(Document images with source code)
═══

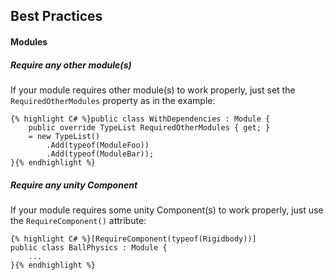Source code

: ﻿
## Best Practices

#### Modules

##### Require any other module(s)
If your module requires other module(s) to work properly,
just set the `RequiredOtherModules` property as in the example:

    {% highlight C# %}public class WithDependencies : Module {
        public override TypeList RequiredOtherModules { get; } 
        = new TypeList()
            .Add(typeof(ModuleFoo))
            .Add(typeof(ModuleBar));
    }{% endhighlight %}

##### Require any unity Component 
If your module requires some unity Component(s) to work properly,
just use the `RequireComponent()` attribute:

    {% highlight C# %}[RequireComponent(typeof(Rigidbody))]
    public class BallPhysics : Module {
        ...
    }{% endhighlight %}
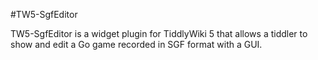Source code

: #TW5-SgfEditor

TW5-SgfEditor is a widget plugin for TiddlyWiki 5 that allows a tiddler to show and edit a Go game recorded in SGF format with a GUI.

═══

- [EXERCISE AIM]: Where a line above holds the string "your", copy that line.

- [RESPONSE TO THIS EXERCISE]:
If your module requires other module(s) to work properly,
If your module requires some unity Component(s) to work properly,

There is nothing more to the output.